La lista delle attrici che facevano a gara per comparire nei suoi film. La lista dei suoi sosia, quando fare l’innamorato non era più cosa
Gli attori nei film di Woody Allen sono sempre Woody Allen, almeno finché nella parte del innamorato tormentato non rischia il ridicolo. La sua prima controfigura è stato Kenneth Branagh in “Celebrity” (scelta pessima, e si era già un po’ oltre il tempo massimo). Poi c’è stato Larry David – uno dei creatori della serie “Seinfeld” in “Basta che funzioni”: film un po’ eccentrico, rispetto ad Allenlandia, infatti è un vecchio copione scritto da Woody Allen negli anni 70 per il suo amico Zero Mostel, altro comico ebreo. Il più azzeccato è l’ultimo, vale a dire Jesse Eisenberg: l’unico assieme a Alec Baldwin che fa somigliare vagamente “To Rome With Love” a un film di Woody Allen – come per “Vicky Cristina Barcelona”, la distanza da casa qui era massima, e gli effetti disastrosi. A Parigi è riuscito a limitare i danni, ma “Midnight in Paris” punta soprattutto sull’effetto sorpresa, e sulla curiosità di sapere chi fa chi, nella Ville Lumière degli anni Venti. Il nostro preferito è Adrian Brody con i baffi di Salvador Dalì.

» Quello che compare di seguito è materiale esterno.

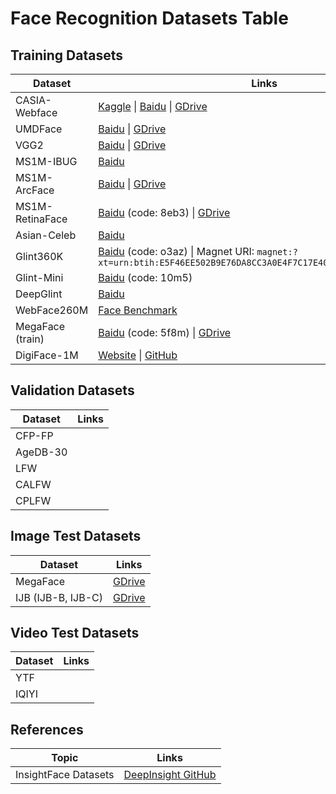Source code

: # Face Recognition Datasets Table

## Training Datasets

| Dataset                | Links                                                                                 |
|------------------------|---------------------------------------------------------------------------------------|
| CASIA-Webface          | [Kaggle](https://www.kaggle.com/datasets/kairin1982/casia-webface-10k-ids-0-5m-images) \| [Baidu](https://pan.baidu.com/s/1AfHdPsxJZBD8kBJeIhmq1w) \| [GDrive](https://drive.google.com/file/d/1KxNCrXzln0lal3N4JiYl9cFOIhT78y1l/view?usp=sharing) |
| UMDFace                | [Baidu](https://pan.baidu.com/s/1aGutJwNWpV-lA0f_7eNsGQ) \| [GDrive](https://drive.google.com/file/d/1azhEHoJjVmifuzBVKJwl-sDbLZ-Wzp4O/view?usp=sharing) |
| VGG2                   | [Baidu](https://pan.baidu.com/s/1c3KeLzy) \| [GDrive](https://drive.google.com/file/d/1dyVQ7X3d28eAcjV3s3o0MT-HyODp_v3R/view?usp=sharing) |
| MS1M-IBUG              | [Baidu](https://pan.baidu.com/s/1nxmSCch)                                             |
| MS1M-ArcFace           | [Baidu](https://pan.baidu.com/s/1S6LJZGdqcZRle1vlcMzHOQ) \| [GDrive](https://drive.google.com/file/d/1SXS4-Am3bsKSK615qbYdbA_FMVh3sAvR/view?usp=sharing) |
| MS1M-RetinaFace        | [Baidu](https://pan.baidu.com/s/1RBnaW88PC6cKqtYwgfVX8Q) (code: 8eb3) \| [GDrive](https://drive.google.com/file/d/1JgmzL9OLTqDAZE86pBgETtSQL4USKTFy/view?usp=sharing) |
| Asian-Celeb            | [Baidu](https://pan.baidu.com/s/12wSgofDy1flFf6lOyAxJRg)                              |
| Glint360K              | [Baidu](https://pan.baidu.com/s/1GsYqTTt7_Dn8BfxxsLFN0w) (code: o3az) \| Magnet URI: `magnet:?xt=urn:btih:E5F46EE502B9E76DA8CC3A0E4F7C17E4000C7B1E&dn=glint360k` |
| Glint-Mini             | [Baidu](https://pan.baidu.com/s/10IzEyP-Z9dWFcxxj9jdJpQ) (code: 10m5)                 |
| DeepGlint              | [Baidu](https://pan.baidu.com/s/1yApUbklBgRgOyOV4o3J8Eg)                              |
| WebFace260M            | [Face Benchmark](https://www.face-benchmark.org/download.html)                        |
| MegaFace (train)       | [Baidu](https://pan.baidu.com/s/1uy366DjUiGc3AvhuamRLyw) (code: 5f8m) \| [GDrive](https://drive.google.com/file/d/1O4FxijSXoEIe6fLfOocqF4VFMh5B4d89/view?usp=sharing) |
| DigiFace-1M            | [Website](https://microsoft.github.io/DigiFace1M/) \| [GitHub](https://github.com/microsoft/DigiFace1M) |

## Validation Datasets

| Dataset                | Links                                                                                 |
|------------------------|---------------------------------------------------------------------------------------|
| CFP-FP                 |                                                                                       |
| AgeDB-30               |                                                                                       |
| LFW                    |                                                                                       |
| CALFW                  |                                                                                       |
| CPLFW                  |                                                                                       |

## Image Test Datasets

| Dataset                | Links                                                                                 |
|------------------------|---------------------------------------------------------------------------------------|
| MegaFace               | [GDrive](https://drive.google.com/file/d/1KBwp0U9oZgZj7SYDXRxUnnH7Lwvd9XMy/view?usp=sharing) |
| IJB (IJB-B, IJB-C)     | [GDrive](https://drive.google.com/file/d/1aC4zf2Bn0xCVH_ZtEuQipR2JvRb1bf8o/view?usp=sharing) |

## Video Test Datasets

| Dataset                | Links                                                                                 |
|------------------------|---------------------------------------------------------------------------------------|
| YTF                    |                                                                                       |
| IQIYI                  |                                                                                       |

## References

| Topic                  | Links                                                                                 |
|------------------------|---------------------------------------------------------------------------------------|
| InsightFace Datasets   | [DeepInsight GitHub](https://github.com/deepinsight/insightface/tree/master/recognition/_datasets_#celeba-10k-ids02m-images-2) |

A Londra quasi la distanza non si nota, come dimostra lo strepitoso “Match Point” con Scarlett Johansson, il film che ha risollevato Woody Allen dalla seconda fase calante (non era male neanche “Scoop” dove Woody Allen nei panni del mago Splendini dà miglior sfogo, rispetto a “Magic in the Moonlight”, alla sua passione giovanile per i giochi di prestigio). Dalla prima fase calante era uscito grazie all’altrettanto strepitoso “Harry a pezzi”, e a un bell’inferno dove sistemare gli amici, i conoscenti, le mogli, le amanti che lo accusano di rubare la loro vita per farne romanzi. Assieme agli avvocati, agli assicuratori, all’inventore delle finestre in alluminio anodizzato. Oggi ne avrebbe molti di più, di nemici da far bruciare tra le fiamme. (per i pacifisti e i cultori del dialogo: i nemici vorrebbero bruciare lui, e sono stati loro a cominciare).
Gli siamo e saremo sempre grati per aver messo i titoli di testa all’inizio del film, bianchi in carattere tipografico Windsor su fondo nero (non quando ormai non li aspettiamo neanche più). Accompagnati da splendide canzoni del classico repertorio americano e jazzistico. Merita un monumento per le innumerevoli volte che ci ha fatto ridere. Perché la vita, di suo, tende verso la tragedia. Ma soltanto i comici sanno raccontarla bene.